This is kinds of extension of Let G be a nonabelian group of order $p^3$, where $p$ is a prime number. Prove that the center of $G$ is of order $p$.

What i want to do is following

If $p$ is a prime number and $G$ is non-abelian group of order $p^3$, $G/Z(G) \cong Z_p \times Z_p$.

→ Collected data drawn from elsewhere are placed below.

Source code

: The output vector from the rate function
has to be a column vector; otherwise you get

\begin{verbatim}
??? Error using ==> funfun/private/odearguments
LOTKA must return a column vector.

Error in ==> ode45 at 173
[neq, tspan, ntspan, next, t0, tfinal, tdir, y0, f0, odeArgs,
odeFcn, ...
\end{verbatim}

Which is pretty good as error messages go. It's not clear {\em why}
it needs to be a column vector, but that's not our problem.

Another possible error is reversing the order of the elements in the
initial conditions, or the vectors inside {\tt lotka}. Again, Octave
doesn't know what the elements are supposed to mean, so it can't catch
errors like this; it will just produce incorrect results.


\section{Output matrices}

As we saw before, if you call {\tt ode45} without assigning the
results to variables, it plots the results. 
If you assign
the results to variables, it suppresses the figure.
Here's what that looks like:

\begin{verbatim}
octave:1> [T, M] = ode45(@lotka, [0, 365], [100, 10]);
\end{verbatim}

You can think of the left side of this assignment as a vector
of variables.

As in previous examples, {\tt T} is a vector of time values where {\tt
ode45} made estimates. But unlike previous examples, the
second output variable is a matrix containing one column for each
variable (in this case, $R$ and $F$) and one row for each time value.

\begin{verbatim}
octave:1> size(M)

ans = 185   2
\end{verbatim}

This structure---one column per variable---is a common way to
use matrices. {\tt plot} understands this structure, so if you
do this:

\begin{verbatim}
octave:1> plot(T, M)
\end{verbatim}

What i know is that $|Z(G)|=p$, and conclude the isomorphism to product of $Z_p$.

How to prove this?

  • $\begingroup$ Imho this is not an extension but simply a duplicate. $\endgroup$ – MooS Jun 9 '17 at 9:10
  • $\begingroup$ I know $|G/Z(G)|=p^2$, but how this shows that this is isomorphic to $\mathbb{Z}_p\times \mathbb{Z}_p$? $\endgroup$ – phy_math Jun 9 '17 at 9:11

If the center has order $p$, then $G/Z(G)$ has order $p^2$, so according to this question, it must be equal to either $\Bbb Z/p^2\Bbb Z $ or $\Bbb Z/p\Bbb Z \times \Bbb Z/p\Bbb Z$. Since it can't be cyclic has otherwise $G$ would be abelian, $G/Z(G)$ must be isomorphic to $\Bbb Z/p\Bbb Z \times \Bbb Z/p\Bbb Z$.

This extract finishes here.